In chapter 33, we have a rare example of Biblical reconciliation. Two estranged parties met together, not merely in tolerance or truce (such as Jacob and Laban's treaty), but in active welcome and generosity. The contrast in Esau's attitude from 20 years previously is astounding:
"I will kill my brother Jacob" (Gen 27:41).
"Esau ran to meet Jacob and embraced him; he threw his arms around his neck and kissed him. And they wept" (Gen 33:4).
Jacob bowed 7 times before his brother -- this is a sign of submission, not the behavior of one who usurped the place of pre-eminence in the family. They did get into an argument about property, but this time it was over Jacob's lavish gifts. "Take it all," said Jacob. "I have plenty, keep it," replied Esau. "Your face is like seeing the face of God," responded Jacob (Gen 33:8-11). This was more than just Oriental courtesy.
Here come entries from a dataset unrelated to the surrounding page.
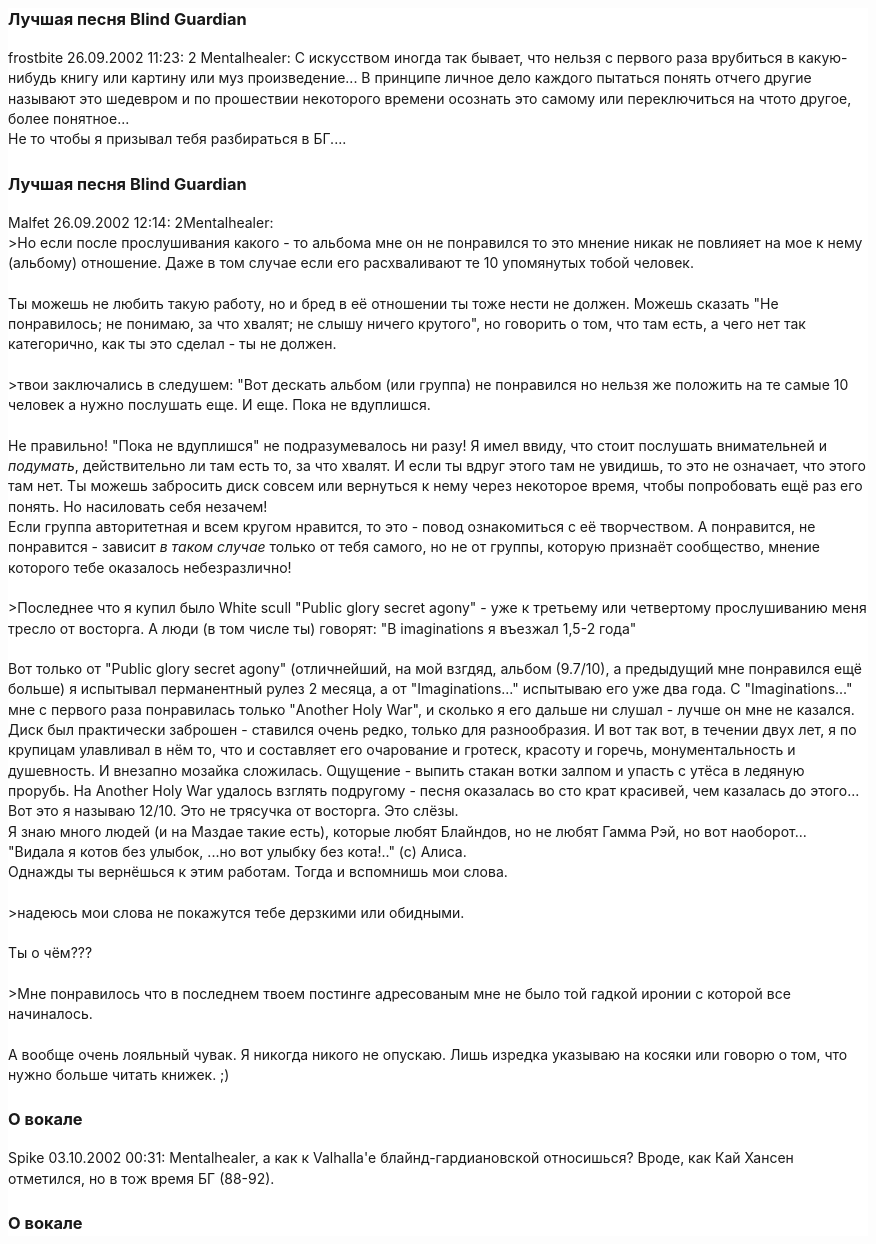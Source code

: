 ### Лучшая песня Blind Guardian

frostbite 26.09.2002 11:23:
2 Mentalhealer: С искусством иногда так бывает, что нельзя с первого раза врубиться  в какую-нибудь книгу или картину или муз произведение... В принципе личное дело каждого пытаться понять отчего другие называют это шедевром и по прошествии некоторого времени осознать это самому или переключиться на чтото другое, более понятное... <BR>Не то чтобы я призывал тебя разбираться в БГ.... 

### Лучшая песня Blind Guardian

Malfet 26.09.2002 12:14:
2Mentalhealer:<BR>&gt;Но если после прослушивания какого - то альбома мне он не понравился то это мнение никак не повлияет на мое к нему (альбому) отношение. Даже в том случае если его расхваливают те 10 упомянутых тобой человек.<BR><BR>Ты можешь не любить такую работу, но и бред в её отношении ты тоже нести не должен. Можешь сказать "Не понравилось; не понимаю, за что хвалят; не слышу ничего крутого", но говорить о том, что там есть, а чего нет так категорично, как ты это сделал - ты не должен.<BR><BR>&gt;твои заключались в следушем: "Вот дескать альбом (или группа) не понравился но нельзя же положить на те самые 10 человек а нужно послушать еще. И еще. Пока не вдуплишся.<BR><BR>Не правильно! "Пока не вдуплишся" не подразумевалось ни разу! Я имел ввиду, что стоит послушать внимательней и _подумать_, действительно ли там есть то, за что хвалят. И если ты вдруг этого там не увидишь, то это не означает, что этого там нет. Ты можешь забросить диск совсем или вернуться к нему через некоторое время, чтобы попробовать ещё раз его понять. Но насиловать себя незачем!<BR>Если группа авторитетная и всем кругом нравится, то это - повод ознакомиться с её творчеством. А понравится, не понравится - зависит _в таком случае_ только от тебя самого, но не от группы, которую признаёт сообщество, мнение которого тебе оказалось небезразлично!<BR><BR>&gt;Последнее что я купил было White scull "Public glory secret agony" - уже к третьему или четвертому прослушиванию меня тресло от восторга. А люди (в том числе ты) говорят: "В imaginations я въезжал 1,5-2 года"<BR><BR>Вот только от "Public glory secret agony" (отличнейший, на мой взгдяд, альбом (9.7/10), а предыдущий мне понравился ещё больше) я испытывал перманентный рулез 2 месяца, а от "Imaginations..." испытываю его уже два года. С "Imaginations..." мне с первого раза понравилась только "Another Holy War", и сколько я его дальше ни слушал - лучше он мне не казался. Диск был практически заброшен - ставился очень редко, только для разнообразия. И вот так вот, в течении двух лет, я по крупицам улавливал в нём то, что и составляет его очарование и гротеск, красоту и горечь, монументальность и душевность. И внезапно мозайка сложилась. Ощущение - выпить стакан вотки залпом и упасть с утёса в ледяную прорубь. На Another Holy War удалось взглять подругому - песня оказалась во сто крат красивей, чем казалась до этого... Вот это я называю 12/10. Это не трясучка от восторга. Это слёзы.<BR>Я знаю много людей (и на Маздае такие есть), которые любят Блайндов, но не любят Гамма Рэй, но вот наоборот...<BR>"Видала я котов без улыбок, ...но вот улыбку без кота!.." (с) Алиса.<BR>Однажды ты вернёшься к этим работам. Тогда и вспомнишь мои слова.<BR><BR>&gt;надеюсь мои слова не покажутся тебе дерзкими или обидными. <BR><BR>Ты о чём???<BR><BR>&gt;Мне понравилось что в последнем твоем постинге адресованым мне не было той гадкой иронии с которой все начиналось.<BR><BR>А вообще очень лояльный чувак. Я никогда никого не опускаю. Лишь изредка указываю на косяки или говорю о том, что нужно больше читать книжек. ;)

### О вокале

Spike 03.10.2002 00:31:
Mentalhealer, а как к Valhalla'е блайнд-гардиановской относишься? Вроде, как Кай Хансен отметился, но в тож время БГ (88-92).

### О вокале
There was no explicit forgiveness for the sins of the past, nor was there a covenant of peace for the future. But Jacob three times stated he desired to "find favor" in Esau's eyes. They laid a new foundation for their future relationship, indeed the way was open for Esau's re-inclusion in the Covenant, though this did not happen. Esau must have adopted the Canaanite religion of his wives. In this we see that sometimes ruptured relationships may be repaired without resulting in reunification. After a meeting of reconciliation, it is sufficient for each party to go his own way.
There is a lot of wisdom here for racial peacemaking. Too much of the time, each side dwells in the past, rehashing generations-old scores to settle, assessing damages. Peacemaking is taken conditionally: "if my conditions are met, then we may reconcile." This is a tepid approach that will rarely work. In contrast, both Esau and Jacob embodied a relentless "will to peace," the attitude of "if it depends on me, there will be peace." There was no talk of justice, or fairness, or computation of how much had been stolen. Instead, there was a generous abundance, a peace offering. And it was right for Esau to finally accept Jacob's gifts, for he had been wronged. But the exact amount of the payment was irrelevant. Furthermore, Jacob offered restoration in the very area Esau had been defrauded -- his original status as Isaac's heir. Jacob's elaborate prostrations, and those he forced his wives and sons to make (Gen 33:6-7), were acts of penance and humility to atone for his youthful arrogance.
This sort of peace-making does not come cheap. It is not the product of politicians and negotiators. In this case, it was the fruit of twenty years of growing up, of laying aside the original provocations, and of finding again the basis of common unity, common identity: we are both sons of Isaac. There is no shortcut to true racial reconciliation, because peace must first be made within each heart before it can be made with the other person.